> SOURCE RECORDS:
┌──

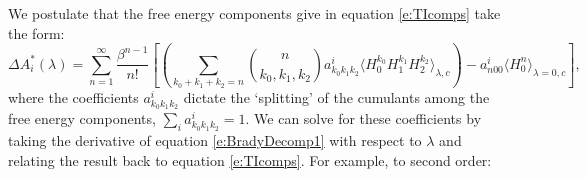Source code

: \documentclass[%
 preprint,
 amsmath,amssymb,
 aps,
]{revtex4-1}
\begin{document}
We postulate that the free energy components give in equation \ref{e:TIcomps} take the form:
 \begin{equation}
\Delta A^*_i  (\lambda)=
\sum_{n=1}^{\infty}  \frac{\beta^{n-1}}{n!} 
\left[
\left(
 \sum_{k_0+k_1+k_2=n} 
{ n \choose k_0,k_1,k_2 } a^i_{k_0k_1k_2} \langle  H_0^{k_0} H_1^{k_1} H_2^{k_2} \rangle_{\lambda,c}
\right)
- a^i_{n00} \langle  H_0^{n}  \rangle_{\lambda=0,c}
\right],
\label{e:BradyDecomp1}
\end{equation}
where the coefficients $ a^i_{k_0k_1k_2}  $ dictate the `splitting' of the cumulants among the free energy components, 
$\sum_i a^i_{k_0k_1k_2} = 1$. 
We can solve for these coefficients by taking the derivative of equation \ref{e:BradyDecomp1} with respect to $\lambda$ and relating the result back to equation \ref{e:TIcomps}.  For example, to second order: 
\end{document}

└──

> PROBLEM DESCRIPTION:
Word for word, restate all of the material above except its pictures.

> OUTPUT OF THE EXERCISE:
Source code

: \documentclass[%
 preprint,
 amsmath,amssymb,
 aps,
]{revtex4-1}
\begin{document}
We postulate that the free energy components give in equation \ref{e:TIcomps} take the form:
 \begin{equation}
\Delta A^*_i  (\lambda)=
\sum_{n=1}^{\infty}  \frac{\beta^{n-1}}{n!} 
\left[
\left(
 \sum_{k_0+k_1+k_2=n} 
{ n \choose k_0,k_1,k_2 } a^i_{k_0k_1k_2} \langle  H_0^{k_0} H_1^{k_1} H_2^{k_2} \rangle_{\lambda,c}
\right)
- a^i_{n00} \langle  H_0^{n}  \rangle_{\lambda=0,c}
\right],
\label{e:BradyDecomp1}
\end{equation}
where the coefficients $ a^i_{k_0k_1k_2}  $ dictate the `splitting' of the cumulants among the free energy components, 
$\sum_i a^i_{k_0k_1k_2} = 1$. 
We can solve for these coefficients by taking the derivative of equation \ref{e:BradyDecomp1} with respect to $\lambda$ and relating the result back to equation \ref{e:TIcomps}.  For example, to second order: 
\end{document}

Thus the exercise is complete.